Text box: For the first time, deep sea moorings will reveal how krill use the sea floor.
Rob King: There have been over 40 different occurrences now where krill have been recorded on the sea floor. Down as deep as three and a half kilometres deep. And we just don't know how important the seafloor benthic habitat is for krill. And if we're estimating biomass with an echosounder on the surface that can only see down 350 metres, how much of the population might we be missing all the way down to the sea floor?
Text box: The team will also study predators and ocean properties.
Text box: Their work will help set a precautionary catch limit for an expanding krill fishery.
Voyage Chief Scientist – So Kawaguchi: Setting precautionary catch limits, it's not only about krill biomass, but also understanding the relationship between the predators and the krill, and the environment.
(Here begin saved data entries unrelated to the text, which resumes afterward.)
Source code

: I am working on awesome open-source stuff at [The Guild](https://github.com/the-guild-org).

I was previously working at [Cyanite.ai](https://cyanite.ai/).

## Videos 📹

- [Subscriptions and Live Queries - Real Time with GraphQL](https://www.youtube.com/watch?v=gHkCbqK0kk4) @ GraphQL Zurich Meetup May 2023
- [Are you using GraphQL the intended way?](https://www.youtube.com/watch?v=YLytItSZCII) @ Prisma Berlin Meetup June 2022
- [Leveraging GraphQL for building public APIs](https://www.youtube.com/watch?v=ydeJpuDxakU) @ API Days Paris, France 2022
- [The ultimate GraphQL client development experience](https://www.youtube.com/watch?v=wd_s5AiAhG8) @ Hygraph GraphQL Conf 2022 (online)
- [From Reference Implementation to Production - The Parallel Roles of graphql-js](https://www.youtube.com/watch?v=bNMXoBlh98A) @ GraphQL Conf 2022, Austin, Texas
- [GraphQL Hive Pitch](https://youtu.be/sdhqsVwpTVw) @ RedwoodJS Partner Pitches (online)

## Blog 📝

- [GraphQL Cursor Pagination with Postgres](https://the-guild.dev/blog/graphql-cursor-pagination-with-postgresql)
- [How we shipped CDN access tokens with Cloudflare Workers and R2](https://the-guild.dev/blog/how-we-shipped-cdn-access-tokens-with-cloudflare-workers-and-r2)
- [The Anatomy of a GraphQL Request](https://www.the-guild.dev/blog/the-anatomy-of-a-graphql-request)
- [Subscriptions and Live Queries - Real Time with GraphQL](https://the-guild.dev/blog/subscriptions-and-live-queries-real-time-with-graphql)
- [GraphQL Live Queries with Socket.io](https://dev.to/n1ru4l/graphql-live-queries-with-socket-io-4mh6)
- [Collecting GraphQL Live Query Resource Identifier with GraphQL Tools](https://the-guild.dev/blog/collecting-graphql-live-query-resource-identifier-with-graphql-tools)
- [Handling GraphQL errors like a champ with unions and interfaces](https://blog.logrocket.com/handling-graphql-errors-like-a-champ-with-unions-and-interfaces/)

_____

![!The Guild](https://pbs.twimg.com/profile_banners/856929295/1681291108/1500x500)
Because if you take too much krill, that may take too many krill for the food, for the predators, and that's the sort of thing that we really want to avoid.
Text box: The voyage will survey krill across more than 793,000 square kilometres.
So Kawaguchi: The last time that we surveyed in that area of Mawson coast is 2006, which is quite a long time ago, so we really have to update the understanding of that region so that we can, you know, update the precautionary catch limits and also the management strategy, to make sure that we have a good management system before the krill fisheries takes off again.
Text box: The research is critical to the sustainable management of krill and the predators that rely on them.
Rob King: Antarctic krill live in a unique environment, and they're perfectly adapted for it, but it's also one of the environments that is changing extremely fast with climate change at the moment. Laboratory research that we've done has shown that the acidification caused by dissolving carbon dioxide, has the potential to cause a 50% reduction in krill hatch rates by the end of this century if we did nothing to slow our carbon dioxide emissions. That would have a really important flow-on effect to biomass and how we managed the fishery. So understanding the environment, and the changes it can have on krill, is absolutely critical if we're going to manage this ecosystem to ensure the conservation of the species and those that depend upon it.